O legado de uma empresa familiar é composto por uma combinação única de ativos tangíveis e intangíveis. Pode estar ligado aos valores da família que passam de geração a geração, ao patrimônio e bens materias, ao impacto social e ambiental da empresa e até mesmo, ligado à honra ao nome da família, que pode muitas vezer ser o nome da empresa. A pesquisa identifica cinco componentes fundamentais que compõem o legado nas empresas familiares: material, de identidade, biológico, social e empreendedorismo transgeracional. Esses elementos moldam a identidade da empresa e influenciam a tomada de decisões estratégicas.

Globalmente, as empresas familiares tendem a equilibrar os cinco componentes, com ênfase no empreendedorismo transgeracional – a capacidade de manter um espírito empreendedor ao longo das gerações. No Brasil, a pesquisa aponta que o legado é incorporado em 79% dos negócios familiares, sendo: os componentes biológico e social os mais destacados (23% cada); material, 16%; e de identidade, 15%.

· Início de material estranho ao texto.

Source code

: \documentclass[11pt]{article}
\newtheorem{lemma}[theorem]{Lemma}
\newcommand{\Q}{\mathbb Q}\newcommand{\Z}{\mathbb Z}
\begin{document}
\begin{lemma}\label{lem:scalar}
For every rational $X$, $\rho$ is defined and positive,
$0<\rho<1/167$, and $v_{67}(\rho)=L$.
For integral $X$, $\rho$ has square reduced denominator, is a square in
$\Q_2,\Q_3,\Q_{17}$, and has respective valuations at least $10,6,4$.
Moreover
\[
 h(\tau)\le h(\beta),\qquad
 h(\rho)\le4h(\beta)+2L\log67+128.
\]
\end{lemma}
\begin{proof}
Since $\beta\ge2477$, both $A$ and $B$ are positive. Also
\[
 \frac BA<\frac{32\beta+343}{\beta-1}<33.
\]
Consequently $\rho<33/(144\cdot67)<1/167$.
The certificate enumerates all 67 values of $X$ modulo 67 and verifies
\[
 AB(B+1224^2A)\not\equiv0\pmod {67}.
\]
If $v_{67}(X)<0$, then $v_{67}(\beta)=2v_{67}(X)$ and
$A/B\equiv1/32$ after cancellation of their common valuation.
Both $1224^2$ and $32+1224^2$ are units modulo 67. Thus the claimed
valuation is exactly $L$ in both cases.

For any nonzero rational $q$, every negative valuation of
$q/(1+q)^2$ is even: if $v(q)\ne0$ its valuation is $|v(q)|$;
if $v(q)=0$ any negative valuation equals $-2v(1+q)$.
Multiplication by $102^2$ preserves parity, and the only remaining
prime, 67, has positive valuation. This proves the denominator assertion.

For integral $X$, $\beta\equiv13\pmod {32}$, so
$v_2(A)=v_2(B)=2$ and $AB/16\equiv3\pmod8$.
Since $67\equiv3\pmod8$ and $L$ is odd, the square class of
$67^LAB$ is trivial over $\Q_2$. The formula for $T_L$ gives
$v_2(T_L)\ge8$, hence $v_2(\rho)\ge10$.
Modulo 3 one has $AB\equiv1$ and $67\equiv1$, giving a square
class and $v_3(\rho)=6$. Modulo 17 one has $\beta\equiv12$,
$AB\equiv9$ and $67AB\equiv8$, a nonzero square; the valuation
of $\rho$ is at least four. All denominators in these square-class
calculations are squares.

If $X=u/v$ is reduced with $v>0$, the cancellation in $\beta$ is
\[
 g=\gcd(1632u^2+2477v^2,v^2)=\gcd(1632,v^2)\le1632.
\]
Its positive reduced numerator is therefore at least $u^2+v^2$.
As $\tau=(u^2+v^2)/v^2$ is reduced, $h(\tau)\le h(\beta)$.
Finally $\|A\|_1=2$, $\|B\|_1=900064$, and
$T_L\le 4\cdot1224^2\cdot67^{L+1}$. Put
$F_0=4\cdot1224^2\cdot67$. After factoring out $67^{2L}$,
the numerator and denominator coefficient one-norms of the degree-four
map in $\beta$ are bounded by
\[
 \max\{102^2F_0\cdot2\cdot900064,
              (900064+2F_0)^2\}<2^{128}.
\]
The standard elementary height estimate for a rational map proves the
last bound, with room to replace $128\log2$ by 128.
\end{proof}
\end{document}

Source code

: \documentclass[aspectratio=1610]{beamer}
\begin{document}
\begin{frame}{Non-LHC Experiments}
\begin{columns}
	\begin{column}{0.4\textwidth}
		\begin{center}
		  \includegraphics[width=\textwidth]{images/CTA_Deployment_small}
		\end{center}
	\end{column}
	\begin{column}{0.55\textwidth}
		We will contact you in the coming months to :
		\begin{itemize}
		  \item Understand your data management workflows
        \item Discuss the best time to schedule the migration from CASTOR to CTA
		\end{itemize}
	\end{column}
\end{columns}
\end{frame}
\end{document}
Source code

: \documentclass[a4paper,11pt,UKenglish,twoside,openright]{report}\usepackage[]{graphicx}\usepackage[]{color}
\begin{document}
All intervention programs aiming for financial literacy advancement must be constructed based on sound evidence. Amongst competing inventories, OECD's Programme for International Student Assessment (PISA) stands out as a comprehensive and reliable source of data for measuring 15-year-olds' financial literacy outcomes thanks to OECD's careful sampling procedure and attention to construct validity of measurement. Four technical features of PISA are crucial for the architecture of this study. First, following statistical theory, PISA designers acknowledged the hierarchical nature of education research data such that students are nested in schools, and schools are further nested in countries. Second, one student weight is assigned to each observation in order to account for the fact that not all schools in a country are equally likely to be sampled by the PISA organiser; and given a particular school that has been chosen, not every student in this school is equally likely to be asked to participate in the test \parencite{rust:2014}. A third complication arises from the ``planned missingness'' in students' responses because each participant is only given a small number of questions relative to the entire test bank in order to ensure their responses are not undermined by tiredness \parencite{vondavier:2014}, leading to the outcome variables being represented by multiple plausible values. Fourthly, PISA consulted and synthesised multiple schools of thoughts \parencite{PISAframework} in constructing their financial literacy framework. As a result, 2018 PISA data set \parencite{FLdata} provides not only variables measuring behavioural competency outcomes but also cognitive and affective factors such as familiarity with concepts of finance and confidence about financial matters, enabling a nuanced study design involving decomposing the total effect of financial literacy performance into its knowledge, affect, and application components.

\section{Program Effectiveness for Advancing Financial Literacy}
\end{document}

Esses dados sugerem que, no Brasil, a linhagem familiar e as conexões sociais têm um peso maior na formação do legado do que ocorre nas empresas globais, em que a ênfase no empreendedorismo transgeracional é mais pronunciada.

Paradoxo do legado: tradição e inovação

Ao mesmo tempo que o legado de cada empresa é importante e contribui na orientação de decisões estratégicas com maior impacto em sustentabilidade e crescimento, um dos principais desafios enfrentados pelas empresas familiares, tanto no Brasil quanto globalmente, é o equilíbrio entre tradição e inovação. Quando o foco nas tradições pode afetar a inovação e apetite por novos modelos de negócios, novos investimentos em tecnologia e talentos, vemos algo muito comundo acontecendo nas empresas familiares: um apego muito grande ao passado e aversão ao que é diferente. É o grande “paradoxo do legado”.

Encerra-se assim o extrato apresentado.